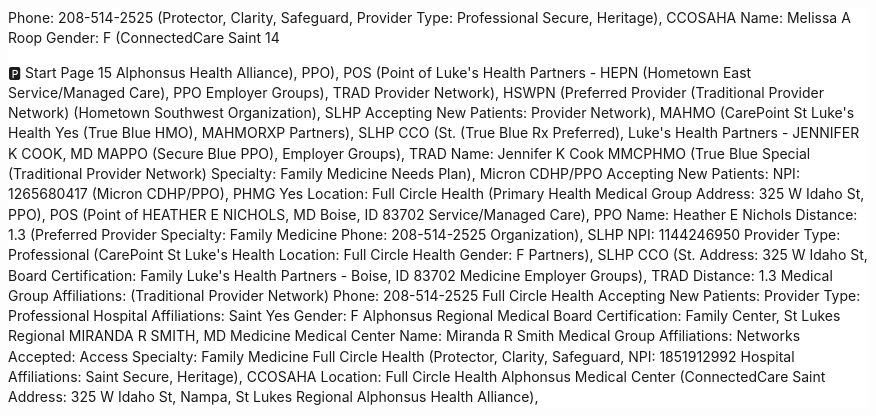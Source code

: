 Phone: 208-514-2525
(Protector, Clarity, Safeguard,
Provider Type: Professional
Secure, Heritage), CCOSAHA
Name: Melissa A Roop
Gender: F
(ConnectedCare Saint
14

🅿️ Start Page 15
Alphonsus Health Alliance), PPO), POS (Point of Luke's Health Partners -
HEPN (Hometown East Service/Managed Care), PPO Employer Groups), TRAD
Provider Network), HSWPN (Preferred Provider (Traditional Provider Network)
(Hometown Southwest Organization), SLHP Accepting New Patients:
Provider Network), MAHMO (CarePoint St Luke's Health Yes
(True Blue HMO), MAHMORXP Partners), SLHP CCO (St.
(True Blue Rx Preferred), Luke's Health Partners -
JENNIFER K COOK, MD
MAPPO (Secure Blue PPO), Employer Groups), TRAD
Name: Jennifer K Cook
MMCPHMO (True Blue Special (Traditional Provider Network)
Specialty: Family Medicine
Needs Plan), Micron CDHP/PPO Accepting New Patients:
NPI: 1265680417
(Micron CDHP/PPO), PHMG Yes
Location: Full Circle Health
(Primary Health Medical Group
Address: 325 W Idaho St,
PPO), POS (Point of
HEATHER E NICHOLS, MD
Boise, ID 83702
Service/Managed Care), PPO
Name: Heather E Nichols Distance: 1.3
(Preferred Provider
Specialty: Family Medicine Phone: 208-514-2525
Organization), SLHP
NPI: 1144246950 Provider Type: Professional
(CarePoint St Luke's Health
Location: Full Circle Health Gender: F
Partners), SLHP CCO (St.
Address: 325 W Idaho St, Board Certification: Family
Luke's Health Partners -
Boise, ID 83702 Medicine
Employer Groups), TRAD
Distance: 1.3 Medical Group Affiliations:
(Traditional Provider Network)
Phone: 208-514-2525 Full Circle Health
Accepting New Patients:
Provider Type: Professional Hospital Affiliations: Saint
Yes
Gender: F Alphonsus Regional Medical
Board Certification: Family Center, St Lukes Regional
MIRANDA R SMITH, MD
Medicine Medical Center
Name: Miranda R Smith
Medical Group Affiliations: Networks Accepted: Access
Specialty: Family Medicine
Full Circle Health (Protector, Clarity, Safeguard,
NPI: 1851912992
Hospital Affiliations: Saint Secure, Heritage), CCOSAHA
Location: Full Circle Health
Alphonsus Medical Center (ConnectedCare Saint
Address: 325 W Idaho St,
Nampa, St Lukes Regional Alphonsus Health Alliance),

- [ASSIGNED TASK] Which lines in the data above hold the string "Distance"? Return each of them.

- [OUTPUT OF THE TASK]
Name: Heather E Nichols Distance: 1.3
Distance: 1.3 Medical Group Affiliations:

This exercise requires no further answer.